MacNeil cites prioritizing his mental health as the main driver of the decision. According to the 22-year-old, she has been experiencing bouts of anxiety due to perceived pressure to succeed, which has made it difficult to compete.
“I’ve run into some post-Olympic wrestling and it’s been really challenging. That was a big challenge for me. I realize that everyone goes through hardships and it’s okay to have those struggles,” MacNeil tells CBC. “I always thought I was invincible. He was completely normal and doing well in high school and most of college. But I think this year was a little more difficult for me.”
It’s easy to understand how feelings of pressure and performance anxiety might have increased in MacNeil after his Olympic gold. She entered her freshman year at the University of Michigan a great recruit, to be sure, but few foresaw the magnitude of her immediate impact on the NCAA. As a freshman, MacNeil not only established herself as one of the top swimmers in the NCAA, but she was already posting historically fast times, particularly in the 100 butterfly.
Following his freshman season at Michigan, MacNeil went to the 2019 World Championships, where he was still a relatively unknown quantity in the context of senior international competition. She would fabricate an incredible comeback in the women’s 100 fly finals to beat world record holder Sarah Sjostrom for the World Championship Gold.
During the 2020-2021 NCAA season, MacNeil became the first woman to break 49 seconds in the SCY 100 fly. She then went to the Olympics, where she would face the pressure of being the reigning World Champion in an absolutely stacked field in the women’s 100 fly final. She managed to do it again, beating Zhang Yufei and Emma McKeon, who were on fire in Tokyo, for Olympic gold.
As MacNeil told CBC, it’s normal for swimmers to experience post-Olympic difficulties, but even, MacNeil would break it at the SC World Championships in December 2021. He won 4 gold medals and one silver, even totally unexpectedly breaking the World Record. in the SCM 50 back.
Taking all of that into account, one can see where MacNeil would begin to put considerable pressure on herself to succeed at the highest levels. In the last 3 or 4 years, she went from being an underdog to one of the fastest butterflies in history, who knows she carries the weight of Olympic gold.
According to the CBC report, MacNeil met with Swimming Canada’s director of high performance in February and discussed concerns he was facing about performance expectations.
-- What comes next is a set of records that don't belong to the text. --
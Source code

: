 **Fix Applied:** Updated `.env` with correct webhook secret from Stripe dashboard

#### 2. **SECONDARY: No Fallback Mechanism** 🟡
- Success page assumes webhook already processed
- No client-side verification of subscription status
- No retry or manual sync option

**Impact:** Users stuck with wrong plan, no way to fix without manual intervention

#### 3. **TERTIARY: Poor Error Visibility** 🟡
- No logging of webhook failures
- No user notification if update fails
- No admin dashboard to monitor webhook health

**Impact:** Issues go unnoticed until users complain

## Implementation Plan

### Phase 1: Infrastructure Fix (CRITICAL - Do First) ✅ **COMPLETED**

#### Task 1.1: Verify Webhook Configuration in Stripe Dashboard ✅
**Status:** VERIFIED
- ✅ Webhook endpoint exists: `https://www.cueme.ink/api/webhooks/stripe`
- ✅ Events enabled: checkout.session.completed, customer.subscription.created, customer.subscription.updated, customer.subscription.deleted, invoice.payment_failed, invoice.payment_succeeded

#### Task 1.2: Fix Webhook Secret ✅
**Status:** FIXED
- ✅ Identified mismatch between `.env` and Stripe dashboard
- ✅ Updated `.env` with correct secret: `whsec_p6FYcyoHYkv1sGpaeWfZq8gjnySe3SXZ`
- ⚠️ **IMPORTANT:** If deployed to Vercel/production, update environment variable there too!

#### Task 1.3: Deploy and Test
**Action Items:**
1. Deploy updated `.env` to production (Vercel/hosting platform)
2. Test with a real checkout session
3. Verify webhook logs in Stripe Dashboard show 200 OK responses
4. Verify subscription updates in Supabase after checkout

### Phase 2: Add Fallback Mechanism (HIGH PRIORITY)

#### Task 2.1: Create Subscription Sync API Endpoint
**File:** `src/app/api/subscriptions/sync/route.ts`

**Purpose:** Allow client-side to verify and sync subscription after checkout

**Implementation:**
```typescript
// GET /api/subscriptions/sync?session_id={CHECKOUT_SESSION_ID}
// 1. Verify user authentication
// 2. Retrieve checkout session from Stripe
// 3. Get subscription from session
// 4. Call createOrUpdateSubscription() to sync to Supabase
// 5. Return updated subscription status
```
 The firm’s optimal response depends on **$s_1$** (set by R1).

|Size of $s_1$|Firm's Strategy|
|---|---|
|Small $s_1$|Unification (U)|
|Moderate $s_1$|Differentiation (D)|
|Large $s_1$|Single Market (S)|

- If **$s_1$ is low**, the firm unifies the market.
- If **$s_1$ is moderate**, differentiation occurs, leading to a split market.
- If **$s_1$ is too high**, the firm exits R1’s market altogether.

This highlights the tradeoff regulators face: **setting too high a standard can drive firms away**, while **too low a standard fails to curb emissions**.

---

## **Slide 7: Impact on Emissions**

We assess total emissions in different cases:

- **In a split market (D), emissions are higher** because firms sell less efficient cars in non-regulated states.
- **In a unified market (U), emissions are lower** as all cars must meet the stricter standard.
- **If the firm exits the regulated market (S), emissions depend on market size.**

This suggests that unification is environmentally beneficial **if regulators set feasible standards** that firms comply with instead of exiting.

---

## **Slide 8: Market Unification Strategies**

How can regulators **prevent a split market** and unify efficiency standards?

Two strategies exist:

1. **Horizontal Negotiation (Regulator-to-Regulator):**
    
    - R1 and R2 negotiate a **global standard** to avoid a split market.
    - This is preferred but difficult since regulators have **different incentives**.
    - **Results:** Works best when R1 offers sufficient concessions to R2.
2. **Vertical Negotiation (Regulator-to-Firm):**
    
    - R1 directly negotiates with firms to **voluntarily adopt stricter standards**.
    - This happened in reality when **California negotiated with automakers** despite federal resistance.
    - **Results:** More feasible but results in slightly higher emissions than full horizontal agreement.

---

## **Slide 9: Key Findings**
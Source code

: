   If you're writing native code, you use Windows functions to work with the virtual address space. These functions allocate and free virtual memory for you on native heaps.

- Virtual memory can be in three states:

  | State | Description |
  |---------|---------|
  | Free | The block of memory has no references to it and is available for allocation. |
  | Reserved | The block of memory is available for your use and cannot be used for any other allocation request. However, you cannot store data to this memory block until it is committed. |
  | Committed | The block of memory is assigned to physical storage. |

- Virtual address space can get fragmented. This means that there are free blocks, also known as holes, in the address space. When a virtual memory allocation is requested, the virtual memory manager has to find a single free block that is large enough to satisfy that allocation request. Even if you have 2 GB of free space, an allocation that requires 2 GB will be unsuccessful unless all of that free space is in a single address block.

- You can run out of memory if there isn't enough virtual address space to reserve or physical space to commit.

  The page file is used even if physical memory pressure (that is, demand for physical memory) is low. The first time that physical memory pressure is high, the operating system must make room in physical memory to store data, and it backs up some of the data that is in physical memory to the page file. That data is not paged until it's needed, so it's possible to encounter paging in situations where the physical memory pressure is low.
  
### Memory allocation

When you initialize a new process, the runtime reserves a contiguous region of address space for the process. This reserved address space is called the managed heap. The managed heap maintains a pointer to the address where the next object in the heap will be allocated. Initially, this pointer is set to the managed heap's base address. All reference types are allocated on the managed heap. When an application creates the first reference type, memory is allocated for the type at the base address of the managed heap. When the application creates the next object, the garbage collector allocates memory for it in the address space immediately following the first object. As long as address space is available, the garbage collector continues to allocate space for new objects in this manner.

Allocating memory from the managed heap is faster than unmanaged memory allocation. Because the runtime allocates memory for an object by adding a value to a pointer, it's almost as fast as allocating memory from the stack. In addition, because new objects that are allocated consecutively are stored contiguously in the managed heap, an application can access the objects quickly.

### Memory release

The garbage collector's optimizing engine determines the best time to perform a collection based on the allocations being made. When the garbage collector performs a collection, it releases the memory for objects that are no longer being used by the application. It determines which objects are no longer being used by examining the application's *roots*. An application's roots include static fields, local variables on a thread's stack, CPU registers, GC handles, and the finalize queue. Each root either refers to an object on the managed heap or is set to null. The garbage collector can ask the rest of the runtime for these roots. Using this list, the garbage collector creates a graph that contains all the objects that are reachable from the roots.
MacNeil and Atkinson agreed that it would be better for MacNeil to forego any individual races at the World Championships this summer and instead focus solely on the relays.
“It’s hard to stay on top and that pressure really got to me. I need a cool summer. I don’t want to be out of international competition. I want to train and compete well for Canada, but I guess I needed a bit of a break.”
MacNeil had a bit of a rough year in the NCAA this season. Adding to any performance anxiety, MacNeil shared with CBC that he slipped and fell on the pool deck at the NCAA, resulting in a minor fracture in his elbow. The impact site was bruised after the fall, so MacNeil assumed it was a bruise on the bone, but recently he went to get it checked out and it turned out to be a small fracture.
Despite the fracture, MacNeil won the women’s 100 flyweight tonight at Canadian Trials, swimming 57.13. It’s unclear if this has anything to do with MacNeil’s mental health, but she recently announced that she will be transferring from Michigan to Cal to use her fifth year of NCAA eligibility.